The race for PM and the new Brexit script
It was an eventful couple of weeks for British politics, with Theresa May’s fourth attempt at passing her Brexit Withdrawal Agreement turning into an absolute farce. While the Leader of the House, Andrea Leadsom, stepped down and then, on Friday, Theresa May ultimately fell on her sword, avoiding what could have been a far more painful process whereby the 1922 Conservative backbench committee changed the law to have her removed.
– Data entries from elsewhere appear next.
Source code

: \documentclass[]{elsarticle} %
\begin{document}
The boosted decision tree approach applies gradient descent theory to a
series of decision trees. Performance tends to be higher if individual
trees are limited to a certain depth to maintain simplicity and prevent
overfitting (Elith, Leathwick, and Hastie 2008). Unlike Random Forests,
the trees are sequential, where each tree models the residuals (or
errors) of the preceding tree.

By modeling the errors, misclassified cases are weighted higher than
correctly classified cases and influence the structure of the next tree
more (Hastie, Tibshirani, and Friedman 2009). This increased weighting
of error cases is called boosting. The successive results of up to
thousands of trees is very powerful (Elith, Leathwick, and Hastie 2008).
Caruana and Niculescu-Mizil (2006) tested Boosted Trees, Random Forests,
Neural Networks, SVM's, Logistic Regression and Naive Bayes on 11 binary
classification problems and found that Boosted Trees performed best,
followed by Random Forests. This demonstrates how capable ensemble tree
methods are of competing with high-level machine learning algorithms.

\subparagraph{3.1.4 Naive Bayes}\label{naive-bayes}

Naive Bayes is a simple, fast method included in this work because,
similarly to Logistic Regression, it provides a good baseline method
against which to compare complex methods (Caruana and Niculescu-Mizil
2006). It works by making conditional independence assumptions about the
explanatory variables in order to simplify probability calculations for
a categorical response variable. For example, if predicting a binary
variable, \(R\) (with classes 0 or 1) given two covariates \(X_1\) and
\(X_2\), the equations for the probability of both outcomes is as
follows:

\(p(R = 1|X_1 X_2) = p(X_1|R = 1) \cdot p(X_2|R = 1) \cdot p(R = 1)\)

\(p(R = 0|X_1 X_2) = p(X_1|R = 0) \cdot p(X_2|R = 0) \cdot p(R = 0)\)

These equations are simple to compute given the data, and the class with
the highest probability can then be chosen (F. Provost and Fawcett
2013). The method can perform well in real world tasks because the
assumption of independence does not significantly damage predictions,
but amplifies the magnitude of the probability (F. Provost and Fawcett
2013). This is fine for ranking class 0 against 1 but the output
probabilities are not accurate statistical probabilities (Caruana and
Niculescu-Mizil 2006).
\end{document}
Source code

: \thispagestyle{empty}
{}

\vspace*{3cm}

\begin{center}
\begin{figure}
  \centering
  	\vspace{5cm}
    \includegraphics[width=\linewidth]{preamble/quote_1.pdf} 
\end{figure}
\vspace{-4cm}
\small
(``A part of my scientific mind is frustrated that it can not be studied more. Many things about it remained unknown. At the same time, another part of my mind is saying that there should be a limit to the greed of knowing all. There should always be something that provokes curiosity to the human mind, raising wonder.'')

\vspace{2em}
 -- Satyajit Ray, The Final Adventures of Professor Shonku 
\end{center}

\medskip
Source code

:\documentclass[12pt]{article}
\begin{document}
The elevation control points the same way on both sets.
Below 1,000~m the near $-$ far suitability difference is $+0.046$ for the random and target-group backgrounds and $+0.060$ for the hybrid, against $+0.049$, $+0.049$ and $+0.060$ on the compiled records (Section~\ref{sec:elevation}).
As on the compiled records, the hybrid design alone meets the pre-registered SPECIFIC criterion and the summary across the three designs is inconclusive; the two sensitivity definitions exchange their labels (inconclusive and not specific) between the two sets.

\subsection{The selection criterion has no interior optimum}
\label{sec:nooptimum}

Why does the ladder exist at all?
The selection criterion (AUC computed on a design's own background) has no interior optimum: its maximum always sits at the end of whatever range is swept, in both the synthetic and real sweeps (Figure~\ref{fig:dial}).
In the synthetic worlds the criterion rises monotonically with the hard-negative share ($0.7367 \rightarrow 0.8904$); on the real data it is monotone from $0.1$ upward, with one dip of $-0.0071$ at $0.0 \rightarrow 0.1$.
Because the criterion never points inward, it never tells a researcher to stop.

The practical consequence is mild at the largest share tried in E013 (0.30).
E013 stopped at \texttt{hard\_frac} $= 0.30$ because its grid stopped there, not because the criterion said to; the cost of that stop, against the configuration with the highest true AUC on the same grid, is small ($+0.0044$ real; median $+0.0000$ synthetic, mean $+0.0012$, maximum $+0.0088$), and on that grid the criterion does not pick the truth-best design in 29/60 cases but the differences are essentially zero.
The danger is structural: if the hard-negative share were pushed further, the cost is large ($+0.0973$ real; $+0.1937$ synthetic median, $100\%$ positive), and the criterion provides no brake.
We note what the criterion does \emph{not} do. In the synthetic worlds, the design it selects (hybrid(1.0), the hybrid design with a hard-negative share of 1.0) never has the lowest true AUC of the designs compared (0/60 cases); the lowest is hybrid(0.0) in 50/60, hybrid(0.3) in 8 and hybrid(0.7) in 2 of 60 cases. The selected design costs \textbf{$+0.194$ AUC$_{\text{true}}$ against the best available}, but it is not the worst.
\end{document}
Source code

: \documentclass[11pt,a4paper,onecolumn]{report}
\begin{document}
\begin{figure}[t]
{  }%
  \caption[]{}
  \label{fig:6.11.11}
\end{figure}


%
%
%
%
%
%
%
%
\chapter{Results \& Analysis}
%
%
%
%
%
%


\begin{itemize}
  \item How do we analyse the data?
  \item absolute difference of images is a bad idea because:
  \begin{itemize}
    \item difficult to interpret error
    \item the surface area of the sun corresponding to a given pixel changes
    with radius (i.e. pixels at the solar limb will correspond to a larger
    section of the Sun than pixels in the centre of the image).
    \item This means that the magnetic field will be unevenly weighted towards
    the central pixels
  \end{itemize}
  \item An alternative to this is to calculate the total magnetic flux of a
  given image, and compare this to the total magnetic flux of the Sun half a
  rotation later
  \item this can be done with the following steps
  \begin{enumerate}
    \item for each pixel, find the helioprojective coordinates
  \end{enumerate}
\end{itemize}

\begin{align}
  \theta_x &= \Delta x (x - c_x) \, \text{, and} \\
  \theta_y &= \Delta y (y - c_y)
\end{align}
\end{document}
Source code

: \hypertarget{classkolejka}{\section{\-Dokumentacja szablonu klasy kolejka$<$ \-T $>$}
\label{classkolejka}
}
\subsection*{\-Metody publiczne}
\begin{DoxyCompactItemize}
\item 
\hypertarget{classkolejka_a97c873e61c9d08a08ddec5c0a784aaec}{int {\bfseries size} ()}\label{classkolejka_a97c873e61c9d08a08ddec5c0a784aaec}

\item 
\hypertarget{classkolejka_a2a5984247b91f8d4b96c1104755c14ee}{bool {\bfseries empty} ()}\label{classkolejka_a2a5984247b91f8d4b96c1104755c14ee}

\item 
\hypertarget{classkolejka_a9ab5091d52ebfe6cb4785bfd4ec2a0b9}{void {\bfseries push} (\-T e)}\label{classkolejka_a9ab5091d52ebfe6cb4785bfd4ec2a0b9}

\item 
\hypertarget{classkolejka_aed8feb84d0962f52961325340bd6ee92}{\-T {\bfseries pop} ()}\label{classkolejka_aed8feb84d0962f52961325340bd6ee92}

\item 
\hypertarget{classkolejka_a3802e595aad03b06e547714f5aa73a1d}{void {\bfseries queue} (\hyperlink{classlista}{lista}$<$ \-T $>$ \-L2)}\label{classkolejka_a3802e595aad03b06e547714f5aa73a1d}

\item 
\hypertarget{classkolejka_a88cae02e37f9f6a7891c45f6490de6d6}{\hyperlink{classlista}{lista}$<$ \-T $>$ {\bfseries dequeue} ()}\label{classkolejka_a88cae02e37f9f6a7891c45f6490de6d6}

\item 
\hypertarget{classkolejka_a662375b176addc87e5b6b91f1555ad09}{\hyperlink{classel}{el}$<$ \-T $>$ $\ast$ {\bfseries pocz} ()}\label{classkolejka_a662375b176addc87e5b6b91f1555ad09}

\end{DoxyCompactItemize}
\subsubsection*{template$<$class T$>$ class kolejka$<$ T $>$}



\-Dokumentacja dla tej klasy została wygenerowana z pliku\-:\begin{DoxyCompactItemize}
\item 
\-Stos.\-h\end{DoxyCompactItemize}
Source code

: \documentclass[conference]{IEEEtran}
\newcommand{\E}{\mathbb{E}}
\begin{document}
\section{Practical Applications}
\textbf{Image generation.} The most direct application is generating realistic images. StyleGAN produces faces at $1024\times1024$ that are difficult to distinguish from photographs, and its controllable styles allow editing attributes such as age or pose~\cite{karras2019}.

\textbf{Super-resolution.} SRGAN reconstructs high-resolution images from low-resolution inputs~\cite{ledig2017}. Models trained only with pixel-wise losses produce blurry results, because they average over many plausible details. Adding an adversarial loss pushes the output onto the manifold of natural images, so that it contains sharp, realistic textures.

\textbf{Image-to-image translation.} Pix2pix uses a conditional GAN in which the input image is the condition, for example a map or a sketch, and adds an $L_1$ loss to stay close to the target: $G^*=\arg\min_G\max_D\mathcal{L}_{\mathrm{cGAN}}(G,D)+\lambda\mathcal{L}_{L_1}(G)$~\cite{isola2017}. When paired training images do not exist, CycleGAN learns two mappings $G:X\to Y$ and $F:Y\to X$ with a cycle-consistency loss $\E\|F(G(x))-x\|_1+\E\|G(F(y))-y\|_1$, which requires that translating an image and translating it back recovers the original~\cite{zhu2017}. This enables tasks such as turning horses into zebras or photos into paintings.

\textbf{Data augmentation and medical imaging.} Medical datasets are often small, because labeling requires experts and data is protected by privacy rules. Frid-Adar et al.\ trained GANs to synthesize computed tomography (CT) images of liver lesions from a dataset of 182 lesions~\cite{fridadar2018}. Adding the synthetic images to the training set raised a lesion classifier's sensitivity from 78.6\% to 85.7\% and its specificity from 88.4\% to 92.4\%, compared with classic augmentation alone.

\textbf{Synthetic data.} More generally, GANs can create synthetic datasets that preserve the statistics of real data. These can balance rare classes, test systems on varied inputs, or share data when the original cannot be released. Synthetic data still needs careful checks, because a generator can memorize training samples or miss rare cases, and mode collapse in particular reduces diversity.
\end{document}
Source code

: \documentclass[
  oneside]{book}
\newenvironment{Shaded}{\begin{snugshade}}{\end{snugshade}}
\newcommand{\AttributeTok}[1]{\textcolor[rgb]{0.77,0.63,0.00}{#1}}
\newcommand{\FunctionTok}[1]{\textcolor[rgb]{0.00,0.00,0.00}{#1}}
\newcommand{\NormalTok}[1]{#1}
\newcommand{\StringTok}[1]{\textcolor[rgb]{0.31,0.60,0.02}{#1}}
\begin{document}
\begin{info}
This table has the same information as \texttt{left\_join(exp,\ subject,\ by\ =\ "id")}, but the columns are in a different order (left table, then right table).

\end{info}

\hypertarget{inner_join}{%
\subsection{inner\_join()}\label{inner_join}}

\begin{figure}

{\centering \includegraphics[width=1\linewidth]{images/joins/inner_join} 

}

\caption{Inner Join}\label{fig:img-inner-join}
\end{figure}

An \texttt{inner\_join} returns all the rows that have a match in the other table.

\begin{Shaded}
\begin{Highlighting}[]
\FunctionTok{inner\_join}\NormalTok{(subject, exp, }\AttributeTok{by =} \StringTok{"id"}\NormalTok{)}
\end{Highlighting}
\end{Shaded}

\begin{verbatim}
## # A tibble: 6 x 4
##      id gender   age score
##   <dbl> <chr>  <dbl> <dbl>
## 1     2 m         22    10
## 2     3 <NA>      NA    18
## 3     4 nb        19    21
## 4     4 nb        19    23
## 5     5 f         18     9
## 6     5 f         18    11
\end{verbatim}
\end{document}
The market had thoroughly expected this outcome and had May’s departure fully priced, with GBPUSD having fallen from 1.3185 on the sixth of May into 1.2606. In fact, through this period, GBP fell against all G10 currencies with the most significant move seen against the safe-haven CHF and JPY, where there were literally no buyers. All intra-day rallies were contained into the 5-day EMA, and when price broke through the prior day’s low, it just attracted new sellers to the mix – hence the strong downtrend. The fact, then, that we saw GBP buyers on the news of May’s resignation reeked of a classic ‘sell the rumour, buy the fact’, with GBPUSD building on the break of 1.2700 on the re-open of trade today.
GBPCHF Daily Chart
In the short-term, the pair is eyeing a possible move into area 1.2800/30, which is where I would expect the short covering to abate and the sellers to initiate shorts again.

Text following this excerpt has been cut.